I looked down the narrow eerily blue-lit hallway and saw a warm glow coming from the end office lighting up the faces of the people staring back into the office.
Pressed for time, I had hustled my way from the parking lot behind the sound stages through the New York streets to a must come now power meeting at Fox marketing and either a UFO had landed or the Virgin was in that room.
My office had been blessed to be chosen to create a marketing campaign for the movie Aliens, the James Cameron sequel to Ridley Scott’s Alien. It was an important release. The key art image had to be as good as the Steve Frankfort image for Alien.
But, our directive was that the Aliens icon had to be less minimally symbolic than Frankfort’s egg hatching who-knew-what.
Burning hours looking over acres of unit photo shoot contact sheets of the production, I found the image of Sigourney Weaver holding the child.

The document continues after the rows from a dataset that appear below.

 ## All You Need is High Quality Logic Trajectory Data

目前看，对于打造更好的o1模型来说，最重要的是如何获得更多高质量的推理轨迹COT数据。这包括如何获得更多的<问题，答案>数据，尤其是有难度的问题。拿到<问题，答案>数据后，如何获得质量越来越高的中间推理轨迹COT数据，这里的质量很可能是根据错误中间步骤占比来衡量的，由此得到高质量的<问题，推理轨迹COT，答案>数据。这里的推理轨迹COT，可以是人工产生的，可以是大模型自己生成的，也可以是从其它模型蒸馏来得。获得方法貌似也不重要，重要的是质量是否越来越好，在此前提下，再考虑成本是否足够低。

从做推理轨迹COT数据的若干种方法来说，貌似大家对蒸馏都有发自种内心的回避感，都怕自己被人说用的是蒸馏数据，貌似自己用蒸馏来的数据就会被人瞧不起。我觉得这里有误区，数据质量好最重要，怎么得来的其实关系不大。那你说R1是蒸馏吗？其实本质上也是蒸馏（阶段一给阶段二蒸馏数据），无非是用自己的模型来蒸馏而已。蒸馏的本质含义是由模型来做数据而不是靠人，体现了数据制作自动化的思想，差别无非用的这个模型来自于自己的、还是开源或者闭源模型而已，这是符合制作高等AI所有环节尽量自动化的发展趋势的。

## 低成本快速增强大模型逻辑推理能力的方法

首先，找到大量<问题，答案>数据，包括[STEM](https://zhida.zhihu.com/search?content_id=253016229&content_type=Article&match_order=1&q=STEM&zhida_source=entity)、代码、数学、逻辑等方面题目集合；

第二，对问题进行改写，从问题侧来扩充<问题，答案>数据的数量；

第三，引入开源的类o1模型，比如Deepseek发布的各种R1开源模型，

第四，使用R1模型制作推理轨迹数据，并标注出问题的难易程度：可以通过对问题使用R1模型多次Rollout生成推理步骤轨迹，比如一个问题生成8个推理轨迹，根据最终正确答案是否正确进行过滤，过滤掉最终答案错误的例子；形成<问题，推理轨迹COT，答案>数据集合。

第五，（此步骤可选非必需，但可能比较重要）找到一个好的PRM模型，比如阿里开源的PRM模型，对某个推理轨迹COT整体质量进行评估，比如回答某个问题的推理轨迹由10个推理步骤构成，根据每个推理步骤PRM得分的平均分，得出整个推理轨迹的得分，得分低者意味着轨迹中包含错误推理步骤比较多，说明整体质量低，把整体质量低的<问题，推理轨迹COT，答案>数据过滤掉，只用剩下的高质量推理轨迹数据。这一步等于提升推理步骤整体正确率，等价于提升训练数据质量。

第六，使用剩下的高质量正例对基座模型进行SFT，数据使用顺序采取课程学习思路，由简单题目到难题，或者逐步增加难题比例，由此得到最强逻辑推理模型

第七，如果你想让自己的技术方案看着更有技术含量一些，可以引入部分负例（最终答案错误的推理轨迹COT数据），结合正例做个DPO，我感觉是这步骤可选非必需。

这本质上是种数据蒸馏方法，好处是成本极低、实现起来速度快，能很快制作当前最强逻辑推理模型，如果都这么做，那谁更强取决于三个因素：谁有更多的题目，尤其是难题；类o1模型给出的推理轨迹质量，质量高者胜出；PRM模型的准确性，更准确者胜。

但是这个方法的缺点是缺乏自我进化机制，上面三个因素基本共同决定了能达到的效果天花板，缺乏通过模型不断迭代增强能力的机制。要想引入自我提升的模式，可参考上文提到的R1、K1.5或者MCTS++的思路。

Classic Joan d’ Arc protecting child from danger. Potemkin.
What is the danger? The most indelible danger image for Alien — and the icon for Alien — is the egg. I looked through even more stills for eggs.

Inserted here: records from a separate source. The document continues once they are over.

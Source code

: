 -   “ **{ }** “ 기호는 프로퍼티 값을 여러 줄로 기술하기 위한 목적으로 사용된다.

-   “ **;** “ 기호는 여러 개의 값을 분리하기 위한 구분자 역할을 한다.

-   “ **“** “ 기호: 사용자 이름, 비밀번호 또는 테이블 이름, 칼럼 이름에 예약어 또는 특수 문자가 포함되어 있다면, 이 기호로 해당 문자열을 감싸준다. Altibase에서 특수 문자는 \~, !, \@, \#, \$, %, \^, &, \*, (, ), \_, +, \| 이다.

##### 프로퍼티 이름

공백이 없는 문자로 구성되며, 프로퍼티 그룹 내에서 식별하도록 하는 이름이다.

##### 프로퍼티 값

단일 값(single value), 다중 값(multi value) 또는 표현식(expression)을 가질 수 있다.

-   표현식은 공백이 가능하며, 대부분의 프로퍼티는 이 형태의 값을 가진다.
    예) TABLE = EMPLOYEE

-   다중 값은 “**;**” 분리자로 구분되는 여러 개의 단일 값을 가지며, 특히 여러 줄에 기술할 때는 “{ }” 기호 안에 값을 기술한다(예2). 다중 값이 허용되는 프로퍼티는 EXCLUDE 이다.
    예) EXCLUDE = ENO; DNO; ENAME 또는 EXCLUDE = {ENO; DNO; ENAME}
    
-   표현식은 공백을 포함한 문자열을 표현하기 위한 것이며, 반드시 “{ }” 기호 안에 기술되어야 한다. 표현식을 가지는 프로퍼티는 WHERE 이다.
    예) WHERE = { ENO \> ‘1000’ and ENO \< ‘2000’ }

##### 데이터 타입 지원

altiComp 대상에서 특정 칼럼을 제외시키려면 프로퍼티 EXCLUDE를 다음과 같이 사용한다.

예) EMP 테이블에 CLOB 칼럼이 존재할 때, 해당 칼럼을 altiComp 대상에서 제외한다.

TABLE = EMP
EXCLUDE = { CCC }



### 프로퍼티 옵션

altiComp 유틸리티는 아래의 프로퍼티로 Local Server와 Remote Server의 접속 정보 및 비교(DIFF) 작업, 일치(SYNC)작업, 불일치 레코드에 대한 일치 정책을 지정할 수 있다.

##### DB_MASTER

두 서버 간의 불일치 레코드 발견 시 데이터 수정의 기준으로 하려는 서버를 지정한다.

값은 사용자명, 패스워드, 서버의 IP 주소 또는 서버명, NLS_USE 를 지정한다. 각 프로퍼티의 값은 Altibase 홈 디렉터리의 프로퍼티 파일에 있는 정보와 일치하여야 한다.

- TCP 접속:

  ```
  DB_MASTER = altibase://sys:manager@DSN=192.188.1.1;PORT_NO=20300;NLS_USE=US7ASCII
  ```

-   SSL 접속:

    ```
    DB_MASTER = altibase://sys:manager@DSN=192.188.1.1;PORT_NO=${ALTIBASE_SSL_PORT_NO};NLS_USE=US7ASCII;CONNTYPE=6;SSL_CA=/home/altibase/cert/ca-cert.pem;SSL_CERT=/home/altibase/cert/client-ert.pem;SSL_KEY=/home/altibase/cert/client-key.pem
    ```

Taking a print of Sigourney and the child, we modified the vaguely distracting background of the still and built a field of not yet hatching eggs, placing the two of them as intruders in the territory of an unseen terror.
This was all combined by cut and paste. The background assembled as a unit and photographed with the figures then placed on top; then after that, carefully defining them, and the gun, and adding the glow to the eggs with retouching.
The entire composition was still not in a finished state when the call came to get something to Fox immediately.
Since the art was not exactly finished, I didn’t have anything splashy enough for a presentation worthy of this movie. Or my bills.
So knowing bigger is better, we built bigger. With the figures pasted over the background we added the title, the copy line and the credits at the bottom of our art and blew it up to head height. When we got the enlargement we cut it out around the figures with the eggs at the bottom as a base.
We rigged it with lights behind the cut out and built an easel back stand to hold it up.
That statue of liberty was delivered to Fox before the deadline of my do or die meeting.
Gently pushing my way through the small crowd seemingly mesmerized by that light emanating from the marketing chief’s outer office, I saw the light and it was beaming from our Sigourney and Child religiously iconic faux statue made of foam core.
The concept was bought, the posters printed and put up on theatres the country over. Rejoicing in victory, I taped one to our Sub Zero.
I may have the only poster. Immediately upon the posting, James Cameron called for all of the posters to be taken down. We replaced the design with one of the new logo alone on a black background.
I was bummed. Yet our art concept was used in buses, on benches, on billboards, for VHS and DVD packaging, in Europe and recently on the front page of the L.A. Times Calendar section.
It is not the almost-Catholic image of the messianic egg in the sky of Alien, but ours is in the tradition of the indelible image of the Madonna protecting the child.